Exercise aim :: Of the entries below, restate word for word only the section that runs from the line with "### Part 2: Label Encoding" to the line with "## Acknowledgements", counting both ends.

Exercise material ::
============
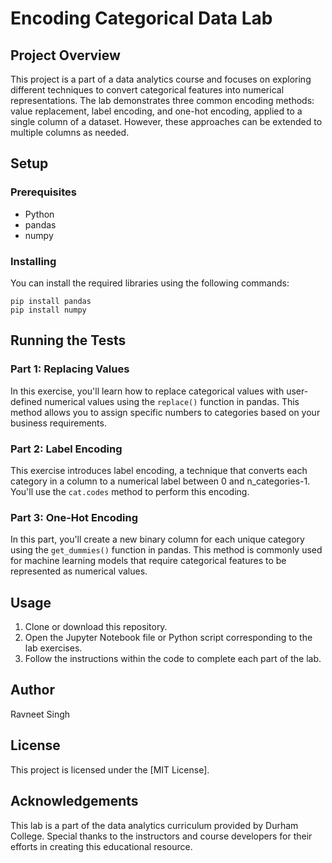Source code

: # Encoding Categorical Data Lab

## Project Overview

This project is a part of a data analytics course and focuses on exploring different techniques to convert categorical features into numerical representations. The lab demonstrates three common encoding methods: value replacement, label encoding, and one-hot encoding, applied to a single column of a dataset. However, these approaches can be extended to multiple columns as needed.

## Setup

### Prerequisites

* Python
* pandas
* numpy

### Installing

You can install the required libraries using the following commands:

```
pip install pandas
pip install numpy
```

## Running the Tests

### Part 1: Replacing Values

In this exercise, you'll learn how to replace categorical values with user-defined numerical values using the `replace()` function in pandas. This method allows you to assign specific numbers to categories based on your business requirements.

### Part 2: Label Encoding

This exercise introduces label encoding, a technique that converts each category in a column to a numerical label between 0 and n_categories-1. You'll use the `cat.codes` method to perform this encoding.

### Part 3: One-Hot Encoding

In this part, you'll create a new binary column for each unique category using the `get_dummies()` function in pandas. This method is commonly used for machine learning models that require categorical features to be represented as numerical values.

## Usage

1. Clone or download this repository.
2. Open the Jupyter Notebook file or Python script corresponding to the lab exercises.
3. Follow the instructions within the code to complete each part of the lab.

## Author

Ravneet Singh

## License

This project is licensed under the [MIT License].

## Acknowledgements

This lab is a part of the data analytics curriculum provided by Durham College. Special thanks to the instructors and course developers for their efforts in creating this educational resource.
============
Result ::
### Part 2: Label Encoding

This exercise introduces label encoding, a technique that converts each category in a column to a numerical label between 0 and n_categories-1. You'll use the `cat.codes` method to perform this encoding.

### Part 3: One-Hot Encoding

In this part, you'll create a new binary column for each unique category using the `get_dummies()` function in pandas. This method is commonly used for machine learning models that require categorical features to be represented as numerical values.

## Usage

1. Clone or download this repository.
2. Open the Jupyter Notebook file or Python script corresponding to the lab exercises.
3. Follow the instructions within the code to complete each part of the lab.

## Author

Ravneet Singh

## License

This project is licensed under the [MIT License].

## Acknowledgements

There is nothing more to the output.